# WHAT YOU NEED TO DO
Extract all lines from the data beneath that include the word "książki".
(DATA FOR REVIEW begins)
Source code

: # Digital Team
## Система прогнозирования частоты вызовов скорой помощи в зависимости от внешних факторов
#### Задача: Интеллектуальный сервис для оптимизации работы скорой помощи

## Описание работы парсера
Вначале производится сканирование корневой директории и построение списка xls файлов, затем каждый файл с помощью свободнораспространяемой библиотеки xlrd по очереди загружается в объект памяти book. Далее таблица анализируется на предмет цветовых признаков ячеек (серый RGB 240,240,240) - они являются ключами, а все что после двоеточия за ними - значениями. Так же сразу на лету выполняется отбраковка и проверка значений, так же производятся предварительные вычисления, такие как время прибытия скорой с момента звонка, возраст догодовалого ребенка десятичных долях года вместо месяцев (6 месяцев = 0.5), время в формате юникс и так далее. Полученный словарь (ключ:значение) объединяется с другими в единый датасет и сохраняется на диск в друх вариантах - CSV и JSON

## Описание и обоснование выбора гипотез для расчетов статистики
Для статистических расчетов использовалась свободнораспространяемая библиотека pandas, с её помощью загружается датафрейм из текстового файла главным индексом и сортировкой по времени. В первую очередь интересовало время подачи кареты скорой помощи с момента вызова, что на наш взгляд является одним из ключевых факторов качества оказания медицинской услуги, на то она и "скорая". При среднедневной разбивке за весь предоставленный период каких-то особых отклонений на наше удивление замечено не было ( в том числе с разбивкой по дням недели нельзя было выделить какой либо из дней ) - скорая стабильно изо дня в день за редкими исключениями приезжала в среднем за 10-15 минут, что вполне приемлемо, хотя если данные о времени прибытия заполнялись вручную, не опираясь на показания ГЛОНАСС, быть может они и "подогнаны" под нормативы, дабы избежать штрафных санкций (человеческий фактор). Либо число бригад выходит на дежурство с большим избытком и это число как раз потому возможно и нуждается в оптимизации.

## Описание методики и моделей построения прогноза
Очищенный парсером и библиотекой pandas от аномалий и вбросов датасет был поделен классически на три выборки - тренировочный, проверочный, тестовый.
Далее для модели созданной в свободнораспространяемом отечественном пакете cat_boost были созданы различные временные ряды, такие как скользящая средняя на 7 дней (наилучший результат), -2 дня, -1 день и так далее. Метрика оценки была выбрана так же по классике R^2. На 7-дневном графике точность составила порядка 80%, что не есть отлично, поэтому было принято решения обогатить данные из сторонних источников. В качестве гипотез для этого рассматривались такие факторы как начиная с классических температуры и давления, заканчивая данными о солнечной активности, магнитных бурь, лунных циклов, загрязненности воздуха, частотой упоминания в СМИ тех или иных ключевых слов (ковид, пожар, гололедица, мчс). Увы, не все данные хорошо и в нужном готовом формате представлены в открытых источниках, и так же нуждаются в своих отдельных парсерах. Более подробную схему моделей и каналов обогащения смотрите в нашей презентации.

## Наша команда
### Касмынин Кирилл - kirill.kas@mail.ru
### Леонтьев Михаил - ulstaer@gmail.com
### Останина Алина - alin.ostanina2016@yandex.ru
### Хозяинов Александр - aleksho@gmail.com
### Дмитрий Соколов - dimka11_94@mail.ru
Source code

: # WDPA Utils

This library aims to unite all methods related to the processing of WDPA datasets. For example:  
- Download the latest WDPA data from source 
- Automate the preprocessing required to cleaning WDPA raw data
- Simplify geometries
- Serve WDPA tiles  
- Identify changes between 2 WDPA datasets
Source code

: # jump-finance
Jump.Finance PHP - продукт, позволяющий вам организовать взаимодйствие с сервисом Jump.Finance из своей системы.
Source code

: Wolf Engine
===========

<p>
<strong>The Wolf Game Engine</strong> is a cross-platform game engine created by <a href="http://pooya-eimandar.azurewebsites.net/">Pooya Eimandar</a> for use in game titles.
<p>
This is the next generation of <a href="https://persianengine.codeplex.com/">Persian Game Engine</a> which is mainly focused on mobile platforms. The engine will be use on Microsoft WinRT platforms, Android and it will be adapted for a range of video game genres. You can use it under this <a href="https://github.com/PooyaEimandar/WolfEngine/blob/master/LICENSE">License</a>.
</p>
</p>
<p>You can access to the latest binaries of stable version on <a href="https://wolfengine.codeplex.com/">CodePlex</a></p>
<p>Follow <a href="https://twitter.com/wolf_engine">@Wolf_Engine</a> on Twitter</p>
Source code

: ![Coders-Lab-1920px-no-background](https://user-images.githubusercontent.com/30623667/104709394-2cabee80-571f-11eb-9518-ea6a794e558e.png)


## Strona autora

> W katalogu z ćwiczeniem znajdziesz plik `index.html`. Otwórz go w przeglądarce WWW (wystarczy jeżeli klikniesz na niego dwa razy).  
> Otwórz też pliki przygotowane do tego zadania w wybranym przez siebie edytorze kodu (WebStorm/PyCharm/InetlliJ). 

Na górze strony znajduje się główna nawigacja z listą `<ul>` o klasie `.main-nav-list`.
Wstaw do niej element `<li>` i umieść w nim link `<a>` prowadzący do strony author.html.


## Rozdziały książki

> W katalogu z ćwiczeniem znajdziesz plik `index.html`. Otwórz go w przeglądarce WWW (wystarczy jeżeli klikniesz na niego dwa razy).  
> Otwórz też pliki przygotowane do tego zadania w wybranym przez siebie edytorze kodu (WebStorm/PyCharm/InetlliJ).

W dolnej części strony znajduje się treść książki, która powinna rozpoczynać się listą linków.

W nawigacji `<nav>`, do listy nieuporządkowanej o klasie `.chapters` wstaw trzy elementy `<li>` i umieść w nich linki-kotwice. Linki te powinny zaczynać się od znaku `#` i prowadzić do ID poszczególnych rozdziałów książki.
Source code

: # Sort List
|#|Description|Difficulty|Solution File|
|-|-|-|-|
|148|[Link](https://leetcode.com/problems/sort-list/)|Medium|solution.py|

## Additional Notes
(DATA FOR REVIEW ends)
# RESULT OF THE EXERCISE
## Rozdziały książki
W dolnej części strony znajduje się treść książki, która powinna rozpoczynać się listą linków.
W nawigacji `<nav>`, do listy nieuporządkowanej o klasie `.chapters` wstaw trzy elementy `<li>` i umieść w nich linki-kotwice. Linki te powinny zaczynać się od znaku `#` i prowadzić do ID poszczególnych rozdziałów książki.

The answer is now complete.